PURUK CAHU- Bupati Murung Raya, Heriyus resmikan gedung kantor baru Dinas Kepemudaan Olahraga dan Pariwisata, GOR fitness dan launching objek wisata Pasir Putih, Jum'at (13/2/2026).
Dalam sambutannya Bupati Heriyus, mengatakan pembangunan sarana dan prasarana gedung kantor oleh pemerintah daerah bertujuan untuk meningkatkan kualitas pelayanan publik efisiensi kinerja birokrasi serta menciptakan lingkungan kerja yang aman dan nyaman bagi ASN.

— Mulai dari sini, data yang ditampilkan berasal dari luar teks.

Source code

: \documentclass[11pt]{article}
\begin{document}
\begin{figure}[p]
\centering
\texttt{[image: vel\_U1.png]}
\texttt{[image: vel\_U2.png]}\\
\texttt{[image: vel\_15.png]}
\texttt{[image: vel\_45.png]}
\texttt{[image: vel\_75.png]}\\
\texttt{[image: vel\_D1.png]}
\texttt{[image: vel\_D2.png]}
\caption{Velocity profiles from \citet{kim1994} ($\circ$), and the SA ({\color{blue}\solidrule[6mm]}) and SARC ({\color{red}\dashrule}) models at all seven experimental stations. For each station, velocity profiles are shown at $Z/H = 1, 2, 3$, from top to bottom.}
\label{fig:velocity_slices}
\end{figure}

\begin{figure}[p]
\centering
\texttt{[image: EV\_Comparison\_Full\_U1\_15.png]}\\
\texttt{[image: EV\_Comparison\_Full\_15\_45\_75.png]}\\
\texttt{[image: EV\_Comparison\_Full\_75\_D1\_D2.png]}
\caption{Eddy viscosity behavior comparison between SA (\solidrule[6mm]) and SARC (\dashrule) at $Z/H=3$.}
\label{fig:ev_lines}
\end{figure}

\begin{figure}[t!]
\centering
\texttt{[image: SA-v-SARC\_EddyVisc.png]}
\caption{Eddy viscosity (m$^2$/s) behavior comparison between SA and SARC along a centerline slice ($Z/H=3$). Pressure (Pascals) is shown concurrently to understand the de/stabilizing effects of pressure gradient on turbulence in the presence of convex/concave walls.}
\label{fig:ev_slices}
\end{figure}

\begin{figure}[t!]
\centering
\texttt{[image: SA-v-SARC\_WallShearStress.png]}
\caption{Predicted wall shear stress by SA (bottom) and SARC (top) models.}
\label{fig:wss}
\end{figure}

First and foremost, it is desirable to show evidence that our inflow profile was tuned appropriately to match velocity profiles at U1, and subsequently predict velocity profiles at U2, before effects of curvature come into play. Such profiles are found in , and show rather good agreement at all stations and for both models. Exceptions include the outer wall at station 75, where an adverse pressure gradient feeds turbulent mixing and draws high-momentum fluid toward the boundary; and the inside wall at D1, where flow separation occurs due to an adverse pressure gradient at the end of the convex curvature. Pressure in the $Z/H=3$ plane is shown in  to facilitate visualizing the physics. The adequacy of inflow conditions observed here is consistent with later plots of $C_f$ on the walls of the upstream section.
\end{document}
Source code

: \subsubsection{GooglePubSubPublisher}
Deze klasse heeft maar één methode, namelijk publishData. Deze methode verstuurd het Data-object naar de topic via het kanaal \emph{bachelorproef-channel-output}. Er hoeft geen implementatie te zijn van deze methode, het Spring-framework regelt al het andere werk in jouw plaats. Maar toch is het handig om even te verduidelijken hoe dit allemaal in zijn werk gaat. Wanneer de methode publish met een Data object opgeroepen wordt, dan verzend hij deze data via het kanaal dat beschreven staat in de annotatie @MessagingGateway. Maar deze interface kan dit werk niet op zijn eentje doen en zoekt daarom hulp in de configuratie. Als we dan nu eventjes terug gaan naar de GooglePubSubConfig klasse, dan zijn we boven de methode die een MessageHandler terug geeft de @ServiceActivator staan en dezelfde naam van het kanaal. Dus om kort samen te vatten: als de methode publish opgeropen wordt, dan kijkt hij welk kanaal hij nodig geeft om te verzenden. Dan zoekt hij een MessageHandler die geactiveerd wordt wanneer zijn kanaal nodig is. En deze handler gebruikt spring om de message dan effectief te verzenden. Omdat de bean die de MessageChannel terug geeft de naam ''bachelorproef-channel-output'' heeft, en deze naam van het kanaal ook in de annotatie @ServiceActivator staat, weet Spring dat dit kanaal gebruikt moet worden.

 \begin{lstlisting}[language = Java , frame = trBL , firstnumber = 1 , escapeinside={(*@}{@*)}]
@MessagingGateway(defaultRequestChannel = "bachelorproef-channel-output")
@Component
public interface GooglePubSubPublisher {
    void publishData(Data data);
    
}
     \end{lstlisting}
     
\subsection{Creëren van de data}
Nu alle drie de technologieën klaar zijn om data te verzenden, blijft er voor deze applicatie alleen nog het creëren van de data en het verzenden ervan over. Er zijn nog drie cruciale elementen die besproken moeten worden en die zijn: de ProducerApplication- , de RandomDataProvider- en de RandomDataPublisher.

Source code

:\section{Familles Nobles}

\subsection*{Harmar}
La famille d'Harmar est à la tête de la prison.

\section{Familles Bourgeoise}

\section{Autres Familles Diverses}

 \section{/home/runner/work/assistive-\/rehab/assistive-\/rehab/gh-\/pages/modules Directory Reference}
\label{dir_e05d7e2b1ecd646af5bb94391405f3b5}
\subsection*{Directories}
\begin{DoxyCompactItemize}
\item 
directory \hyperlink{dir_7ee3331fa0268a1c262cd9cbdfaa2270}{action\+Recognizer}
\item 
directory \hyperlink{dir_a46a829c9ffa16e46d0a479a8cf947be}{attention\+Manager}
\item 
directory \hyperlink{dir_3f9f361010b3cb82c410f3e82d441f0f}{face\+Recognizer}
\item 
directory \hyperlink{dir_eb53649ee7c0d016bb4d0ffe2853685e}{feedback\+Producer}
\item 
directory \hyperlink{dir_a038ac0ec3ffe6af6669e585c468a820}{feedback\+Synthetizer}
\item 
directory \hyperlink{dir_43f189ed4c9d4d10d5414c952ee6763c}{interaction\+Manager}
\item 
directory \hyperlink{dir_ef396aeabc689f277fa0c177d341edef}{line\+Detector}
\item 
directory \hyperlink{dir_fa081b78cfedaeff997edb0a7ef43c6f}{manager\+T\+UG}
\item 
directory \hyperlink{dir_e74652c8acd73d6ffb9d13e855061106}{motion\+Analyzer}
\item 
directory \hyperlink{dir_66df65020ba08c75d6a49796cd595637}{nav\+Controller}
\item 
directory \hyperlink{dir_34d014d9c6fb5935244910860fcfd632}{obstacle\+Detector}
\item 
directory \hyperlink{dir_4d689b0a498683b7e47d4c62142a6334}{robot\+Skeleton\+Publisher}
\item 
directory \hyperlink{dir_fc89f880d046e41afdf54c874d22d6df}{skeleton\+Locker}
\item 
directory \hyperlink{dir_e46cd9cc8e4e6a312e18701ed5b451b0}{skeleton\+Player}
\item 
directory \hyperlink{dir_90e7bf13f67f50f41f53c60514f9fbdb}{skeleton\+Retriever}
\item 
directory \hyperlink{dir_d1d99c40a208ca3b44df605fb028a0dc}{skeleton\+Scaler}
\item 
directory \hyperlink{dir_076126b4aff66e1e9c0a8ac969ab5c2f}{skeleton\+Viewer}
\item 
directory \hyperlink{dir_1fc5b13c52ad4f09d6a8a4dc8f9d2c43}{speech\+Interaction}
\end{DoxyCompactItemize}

Selain itu, pembangunan ini juga bertujuan untuk memperbarui infrastruktur yang sudah mengalami penurunan fungsi agar kembali optimal.
"Oleh karena itu, setiap kegiatan yang melibatkan pemuda di dalamnya maka pemerintah wajib memberikan dukungan" ujar Heriyus.
Pemerintah daerah juga membangun sarana dan prasarana olahraga seperti gedung olahraga (GOR) dan pusat kebugaran fitness center indoor.
Dengan tujuan utama untuk meningkatkan kualitas hidup masyarakat,melalui penyediaan fasilitas fisik yang representative aman dan dapat digunakan kapan saja.
Pembangunan sarana dan prasarana objek wisata oleh pemerintah daerah bertujuan meningkatkan kunjungan wisatawan melalui peningkatan kenyamanan dan aksebilitas, mendorong pertumbuhan ekonomi daerah meningkatkan pendapatan asli daerah menciptakan lapangan kerja masyarakat lokal serta meningkatkan kualitas hidup penduduk melalui perbaikan infrastruktur.
"Tiga sarana dan prasarana pada DKOP yang baru diresmikan semua anggaran untuk membangunnya dibebankan pada APBD kabupaten Murung Raya," kataHeriyus.
Heriyus berpesan kepada OPD penerima manfaat khususnya DKOP agar bisa menggunakan sarana dan prasarana tersebut semaksimal mungkin, sehingga bisa meningkatkan pelayanan publik dan meningkatkan kinerja ASN serta dengan pengelolaan yang teratur ke depan diharapkan dapat meningkatkan pendapatan asli daerah.
Dari laporan Kepala Dinas Kepemudaan Olahraga dan Pariwisata lanjut Heriyus, masih ada beberapa kendala pembangunan sarana dan prasarana penunjang.
"Sehingga perlu kami sampaikan bahwa saat ini memang terjadi pemangkasan dana transfer ke daerah kurang lebih 40% oleh pemerintah pusat yang hampir merata di seluruh Indonesia," katanya.
"Oleh karena itu pada tahun 2026 kita masih mengurangi belanja pembangunan atau fisik tetapi tetap fokus pada kebutuhan dasar masyarakat," jelas Heriyus.
"Saat ini kita di tuntut bagaimana daerah mampu menjalankan roda pemerintahan dengan anggaran yang terbatas. Maka dari itu, saya berpesan agar semua OPD memiliki inovasi program dan kegiatan yang berbasis kemandirian ekonomi, sehingga kedepan kita tidak tergantung lagi sepenuhnya pada dana transfer ke daerah," tambahnya.
"Renovasi ini diwujudkan melalui pembaharuan penyelenggaraan pemerintah terutama dalam pengelolaan potensi lokal peningkatanperanan publik dan pemberdayaan masyarakat," jelasnya
Dalam kesempatan tersebut, Bupati Heriyus juga menyerahkan bantuan berupa 7 unit sepeda motor viar kepada kelompok tani di tujuh desa.(maya/jp).